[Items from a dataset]
□ □ □ □ □

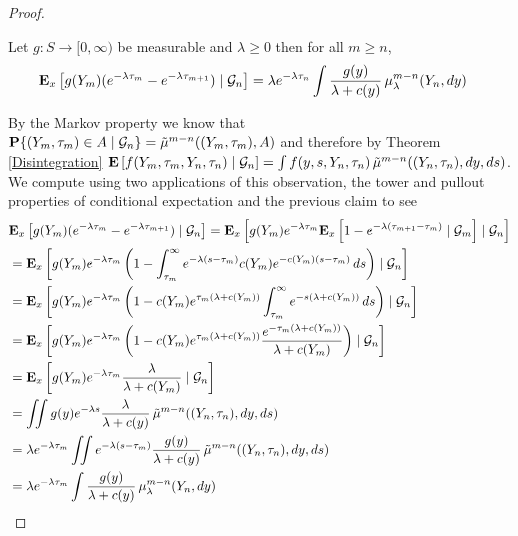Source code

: \begin{proof}
\begin{clm}\label{PureJumpTypeConstruction:Computation1}Let $g : S \to [0,\infty)$ be measurable and $\lambda \geq 0$ then for all $m \geq n$,
\begin{align*}
\csexpectationlong{\mathcal{G}_n}{g(Y_m) (e^{-\lambda \tau_m} - e^{-\lambda \tau_{m+1}})}{x} 
&=\lambda e^{-\lambda \tau_n} \int  \frac{g(y)}{\lambda + c(y)} \, \mu_\lambda^{m-n}(Y_n, dy)
\end{align*}
\end{clm}
By the Markov property we know that $\cprobability{\mathcal{G}_n}{(Y_m, \tau_m) \in A} = \tilde{\mu}^{m-n}((Y_m, \tau_m), A)$ and therefore
by Theorem \ref{Disintegration} $\cexpectationlong{\mathcal{G}_n}{f(Y_m, \tau_m, Y_n, \tau_n)} = \int f(y,s, Y_n, \tau_n) \, \tilde{\mu}^{m-n}((Y_n,\tau_n), dy, ds)$.  We compute using
two applications of this observation, the tower and pullout properties of conditional expectation and the previous claim to see
\begin{align*}
&\csexpectationlong{\mathcal{G}_n}{g(Y_m) (e^{-\lambda \tau_m} - e^{-\lambda \tau_{m+1}})}{x} 
= \csexpectationlong{\mathcal{G}_n}{g(Y_m) e^{-\lambda \tau_m} \csexpectationlong{\mathcal{G}_m} {1 - e^{-\lambda ( \tau_{m+1} - \tau_m)}}{x}}{x} \\
&= \csexpectationlong{\mathcal{G}_n}{g(Y_m) e^{-\lambda \tau_m} \left ( 1 - \int_{\tau_m}^\infty  e^{-\lambda(s - \tau_m)} c(Y_m) e^{-c(Y_m)(s - \tau_m)} \, ds \right ) }{x} \\
&= \csexpectationlong{\mathcal{G}_n}{g(Y_m) e^{-\lambda \tau_m} \left ( 1 -  c(Y_m)  e^{\tau_m(\lambda + c(Y_m))} \int_{\tau_m}^\infty  e^{-s(\lambda + c(Y_m))} \, ds \right ) }{x} \\
&= \csexpectationlong{\mathcal{G}_n}{g(Y_m) e^{-\lambda \tau_m} \left ( 1 -  c(Y_m)  e^{\tau_m(\lambda + c(Y_m))} \frac{e^{-\tau_m (\lambda + c(Y_m))}}{\lambda + c(Y_m)} \right ) }{x} \\
&= \csexpectationlong{\mathcal{G}_n}{g(Y_m) e^{-\lambda \tau_m} \frac{\lambda}{\lambda + c(Y_m)} }{x} \\
&=\iint g(y) e^{-\lambda s} \frac{\lambda}{\lambda + c(y)} \, \tilde{\mu}^{m-n}((Y_n, \tau_n), dy, ds) \\
&=\lambda e^{-\lambda \tau_m} \iint e^{-\lambda (s- \tau_m)} \frac{g(y)}{\lambda + c(y)} \, \tilde{\mu}^{m-n}((Y_n, \tau_n), dy, ds) \\
&=\lambda e^{-\lambda \tau_m} \int \frac{ g(y)}{\lambda + c(y)} \, \mu_\lambda^{m-n}(Y_n, dy) \\
\end{align*}


\end{proof}
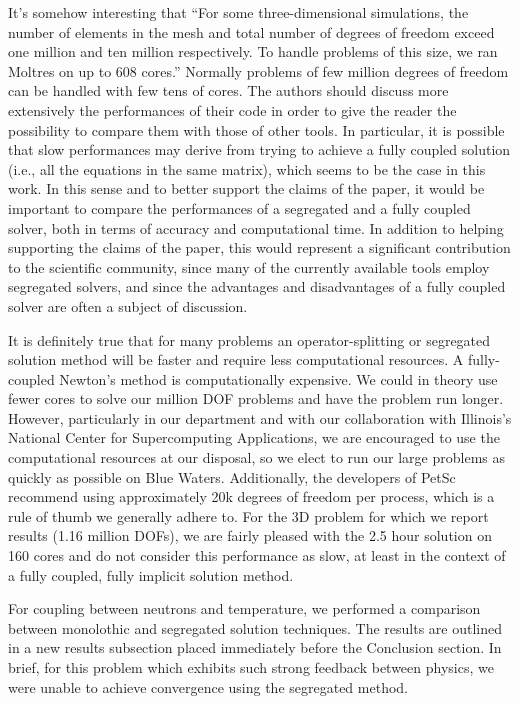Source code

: \documentclass[answers,11pt]{exam}
\begin{document}
\begin{questions}
\question It's somehow interesting that ``For some three-dimensional
simulations, the number of elements in the mesh and total number of degrees of
freedom exceed one million and ten million respectively. To handle problems of
this size, we ran Moltres on up to 608 cores.'' Normally problems of few million
degrees of freedom can be handled with few tens of cores. The authors should
discuss more extensively the performances of their code in order to give the
reader the possibility to compare them with those of other tools. In particular,
it is possible that slow performances may derive from trying to achieve a fully
coupled solution (i.e., all the equations in the same matrix), which seems to be
the case in this work. In this sense and to better support the claims of the
paper, it would be important to compare the performances of a segregated and a
fully coupled solver, both in terms of accuracy and computational time. In
addition to helping supporting the claims of the paper, this would represent a
significant contribution to the scientific community, since many of the
currently available tools employ segregated solvers, and since the advantages
and disadvantages of a fully coupled solver are often a subject of discussion.
\begin{solution}
        It is definitely true that for many problems an operator-splitting or
        segregated solution method will be faster and require less
        computational resources. A fully-coupled Newton's method is
        computationally expensive. We could in theory use fewer cores to solve
        our million DOF problems and have the problem run longer. However,
        particularly in our department and with our collaboration with Illinois's
        National Center for Supercomputing Applications, we are encouraged to
        use the computational resources at our disposal, so we elect to run our
        large problems as quickly as possible on Blue Waters. Additionally, the
        developers of PetSc recommend using approximately 20k degrees of freedom
        per process, which is a rule of thumb we generally adhere to. For the 3D
        problem for which we report results (1.16 million DOFs), we are fairly
        pleased with the 2.5 hour solution on 160 cores and do not consider this
        performance as slow, at least in the context of a fully coupled, fully
        implicit solution method.

        For coupling between neutrons and temperature, we performed a comparison
        between monolothic and segregated solution techniques. The results are
        outlined in a new results subsection placed immediately before the
        Conclusion section. In brief, for this problem which exhibits such strong
        feedback between physics, we were unable to achieve convergence using the
        segregated method.
\end{solution}



\end{questions}
\end{document}
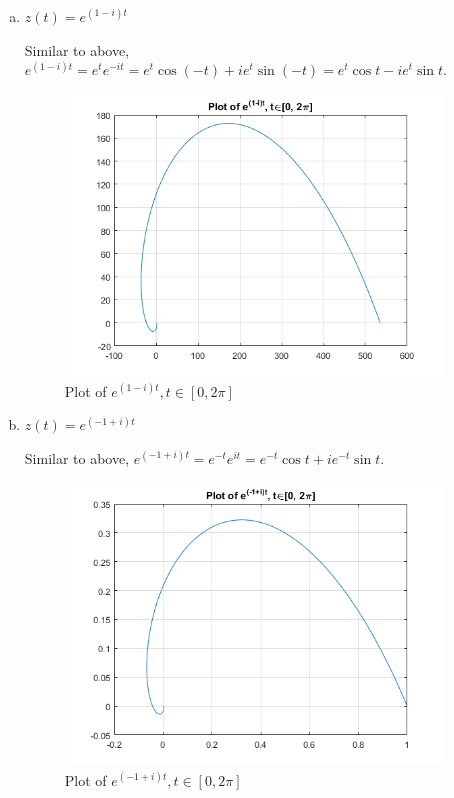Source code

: \documentclass{article}
\begin{document}
\begin{itemize}
\begin{enumerate}[(a)]
			\item $z(t)=e^{(1-i)t}$ 
				\begin{answer*}
					Similar to above, $e^{(1-i)t} = e^t e^{-it} = e^t \cos (-t) + i e^t\sin (-t)=e^t \cos t - ie^t\sin t.$
					\begin{figure}[h!]
						\centering
						\includegraphics[width=10cm]{18b.png}
						\caption{Plot of $e^{(1-i)t}, t\in[0, 2\pi]$}
					\end{figure}
				\end{answer*}
				\newpage

			\item $z(t)=e^{(-1+i)t}$
				\begin{answer*}
					Similar to above, $e^{(-1+i)t} = e^{-t} e^{it} = e^{-t} \cos t + i e^{-t}\sin t.$
					\begin{figure}[h!]
						\centering
						\includegraphics[width=10cm]{18c.png}
						\caption{Plot of $e^{(-1+i)t}, t\in[0, 2\pi]$}
					\end{figure}
				\end{answer*}


\end{enumerate}
\end{itemize}
\end{document}
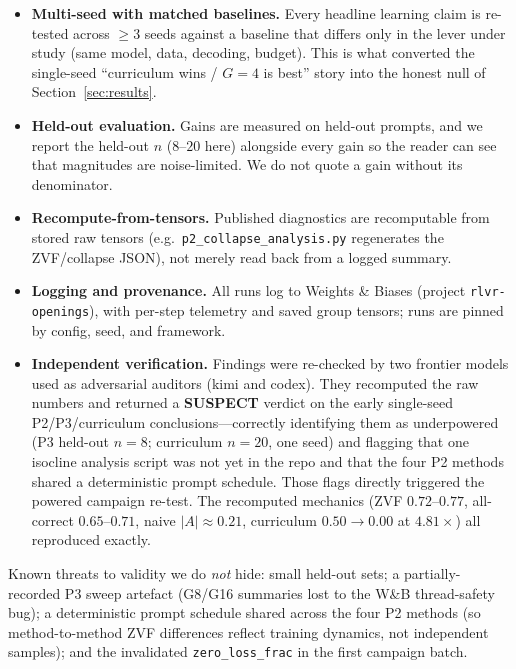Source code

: \documentclass[11pt,a4paper]{article}
\begin{document}
\begin{itemize}[leftmargin=1.4em,itemsep=2pt]
  \item \textbf{Multi-seed with matched baselines.} Every headline learning claim
  is re-tested across $\ge 3$ seeds against a baseline that differs only in the
  lever under study (same model, data, decoding, budget). This is what converted
  the single-seed ``curriculum wins / $G{=}4$ is best'' story into the honest
  null of Section~\ref{sec:results}.
  \item \textbf{Held-out evaluation.} Gains are measured on held-out prompts, and
  we report the held-out $n$ ($8$--$20$ here) alongside every gain so the reader
  can see that magnitudes are noise-limited. We do not quote a gain without its
  denominator.
  \item \textbf{Recompute-from-tensors.} Published diagnostics are recomputable
  from stored raw tensors (e.g.\ \texttt{p2\_collapse\_analysis.py} regenerates
  the ZVF/collapse JSON), not merely read back from a logged summary.
  \item \textbf{Logging and provenance.} All runs log to Weights \& Biases
  (project \texttt{rlvr-openings}), with per-step telemetry and saved group
  tensors; runs are pinned by config, seed, and framework.
  \item \textbf{Independent verification.} Findings were re-checked by two
  frontier models used as adversarial auditors (kimi and codex). They recomputed
  the raw numbers and returned a \textbf{SUSPECT} verdict on the early
  single-seed P2/P3/curriculum conclusions---correctly identifying them as
  underpowered (P3 held-out $n=8$; curriculum $n=20$, one seed) and flagging that
  one isocline analysis script was not yet in the repo and that the four P2
  methods shared a deterministic prompt schedule. Those flags directly triggered
  the powered campaign re-test. The recomputed mechanics
  (ZVF $0.72$--$0.77$, all-correct $0.65$--$0.71$, naive $|A|\approx0.21$,
  curriculum $0.50\to0.00$ at $4.81\times$) all reproduced exactly.
\end{itemize}

Known threats to validity we do \emph{not} hide: small held-out sets; a
partially-recorded P3 sweep artefact (G8/G16 summaries lost to the W\&B
thread-safety bug); a deterministic prompt schedule shared across the four P2
methods (so method-to-method ZVF differences reflect training dynamics, not
independent samples); and the invalidated \texttt{zero\_loss\_frac} in the first
campaign batch.
\end{document}
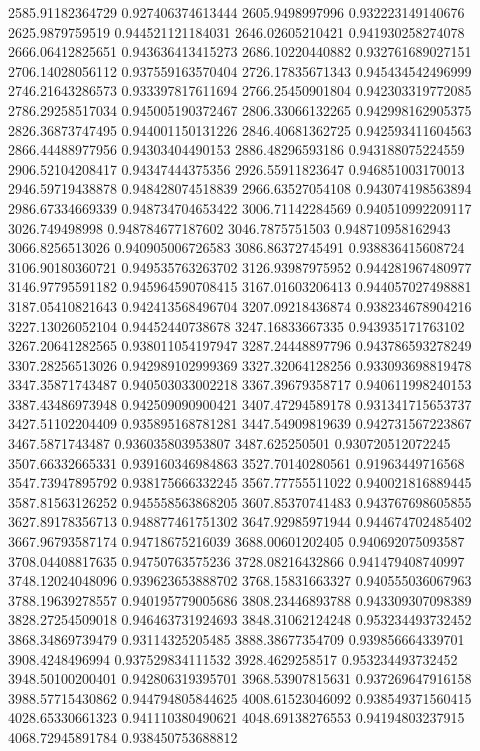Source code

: {2585.91182364729 0.927406374613444
2605.9498997996 0.932223149140676
2625.9879759519 0.944521121184031
2646.02605210421 0.941930258274078
2666.06412825651 0.943636413415273
2686.10220440882 0.932761689027151
2706.14028056112 0.937559163570404
2726.17835671343 0.945434542496999
2746.21643286573 0.933397817611694
2766.25450901804 0.942303319772085
2786.29258517034 0.945005190372467
2806.33066132265 0.942998162905375
2826.36873747495 0.944001150131226
2846.40681362725 0.942593411604563
2866.44488977956 0.94303404490153
2886.48296593186 0.943188075224559
2906.52104208417 0.94347444375356
2926.55911823647 0.946851003170013
2946.59719438878 0.948428074518839
2966.63527054108 0.943074198563894
2986.67334669339 0.948734704653422
3006.71142284569 0.940510992209117
3026.749498998 0.948784677187602
3046.7875751503 0.948710958162943
3066.8256513026 0.940905006726583
3086.86372745491 0.938836415608724
3106.90180360721 0.949535763263702
3126.93987975952 0.944281967480977
3146.97795591182 0.945964590708415
3167.01603206413 0.944057027498881
3187.05410821643 0.942413568496704
3207.09218436874 0.938234678904216
3227.13026052104 0.94452440738678
3247.16833667335 0.943935171763102
3267.20641282565 0.938011054197947
3287.24448897796 0.943786593278249
3307.28256513026 0.942989102999369
3327.32064128256 0.933093698819478
3347.35871743487 0.940503033002218
3367.39679358717 0.940611998240153
3387.43486973948 0.942509090900421
3407.47294589178 0.931341715653737
3427.51102204409 0.935895168781281
3447.54909819639 0.942731567223867
3467.5871743487 0.936035803953807
3487.625250501 0.930720512072245
3507.66332665331 0.939160346984863
3527.70140280561 0.91963449716568
3547.73947895792 0.938175666332245
3567.77755511022 0.940021816889445
3587.81563126252 0.945558563868205
3607.85370741483 0.943767698605855
3627.89178356713 0.948877461751302
3647.92985971944 0.944674702485402
3667.96793587174 0.94718675216039
3688.00601202405 0.940692075093587
3708.04408817635 0.94750763575236
3728.08216432866 0.941479408740997
3748.12024048096 0.939623653888702
3768.15831663327 0.940555036067963
3788.19639278557 0.940195779005686
3808.23446893788 0.943309307098389
3828.27254509018 0.946463731924693
3848.31062124248 0.953234493732452
3868.34869739479 0.93114325205485
3888.38677354709 0.939856664339701
3908.4248496994 0.937529834111532
3928.4629258517 0.953234493732452
3948.50100200401 0.942806319395701
3968.53907815631 0.937269647916158
3988.57715430862 0.944794805844625
4008.61523046092 0.938549371560415
4028.65330661323 0.941110380490621
4048.69138276553 0.94194803237915
4068.72945891784 0.938450753688812
}
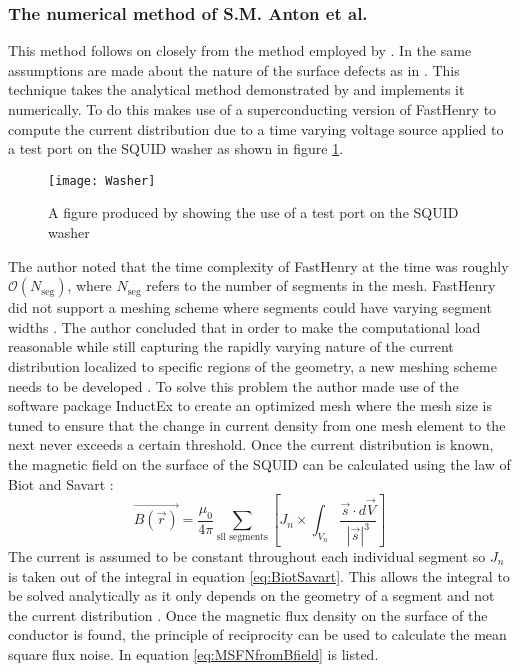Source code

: \subsubsection*{The numerical method of S.M. Anton et al.}
This method follows on closely from the method employed by \cite{KochModel}. In \cite{fluxNoiseSquidsStevenAnton} the same assumptions are made about the nature of the surface defects as in \cite{KochModel}. This technique takes the analytical method demonstrated by \cite{KochModel} and implements it numerically. To do this \cite{fluxNoiseSquidsStevenAnton} makes use of a superconducting version of FastHenry to compute the current distribution due to a time varying voltage source applied to a test port on the SQUID washer as shown in figure \ref{fig:WASHERSteven}.
\begin{figure}[h]
    \centering
    \texttt{[image: Washer]}
    \caption{A figure produced by \cite{fluxNoiseSquidsStevenAnton} showing the use of a test port on the SQUID washer}
    \label{fig:WASHERSteven}
\end{figure}
The author noted that the time complexity of FastHenry at the time was roughly $\mathcal{O}(N_{\text{seg}})$, where $N_{\text{seg}}$ refers to the number of segments in the mesh. FastHenry did not support a meshing scheme where segments could have varying segment widths \cite{fluxNoiseSquidsStevenAnton}. The author concluded that in order to make the computational load reasonable while still capturing the rapidly varying nature of the current distribution localized to specific regions of the geometry, a new meshing scheme needs to be developed \cite{fluxNoiseSquidsStevenAnton}. To solve this problem the author made use of the software package InductEx to create an optimized mesh where the mesh size is tuned to ensure that the change in current density from one mesh element to the next never exceeds a certain threshold. Once the current distribution is known, the magnetic field on the surface of the SQUID can be calculated using the law of Biot and Savart \cite{fluxNoiseSquidsStevenAnton}:
\begin{equation}
    \Vec{B(\Vec{r})} = \frac{\mu_0}{4\pi}\sum_{\text{sll segments}}[J_n\times\int_{V_n}\frac{\Vec{s}\cdot d\Vec{V}}{|\Vec{s}|^3}]
    \label{eq:BiotSavart}
\end{equation}
The current is assumed to be constant throughout each individual segment so $J_n$ is taken out of the integral in equation \ref{eq:BiotSavart}. This allows the integral to be solved analytically as it only depends on the geometry of a segment and not the current distribution \cite{fluxNoiseSquidsStevenAnton}. Once the magnetic flux density on the surface of the conductor is found, the principle of reciprocity can be used to calculate the mean square flux noise. In \cite{fluxNoiseSquidsStevenAnton} equation \ref{eq:MSFNfromBfield} is listed.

□ □ □ □ □

● TASK ITEM
Would you retype the lines above from the one with "It's somehow interesting" down to the one with "discuss more extensively", word for word, both ends included and no other lines?

● FINAL ANSWER
\question It's somehow interesting that ``For some three-dimensional
simulations, the number of elements in the mesh and total number of degrees of
freedom exceed one million and ten million respectively. To handle problems of
this size, we ran Moltres on up to 608 cores.'' Normally problems of few million
degrees of freedom can be handled with few tens of cores. The authors should
discuss more extensively the performances of their code in order to give the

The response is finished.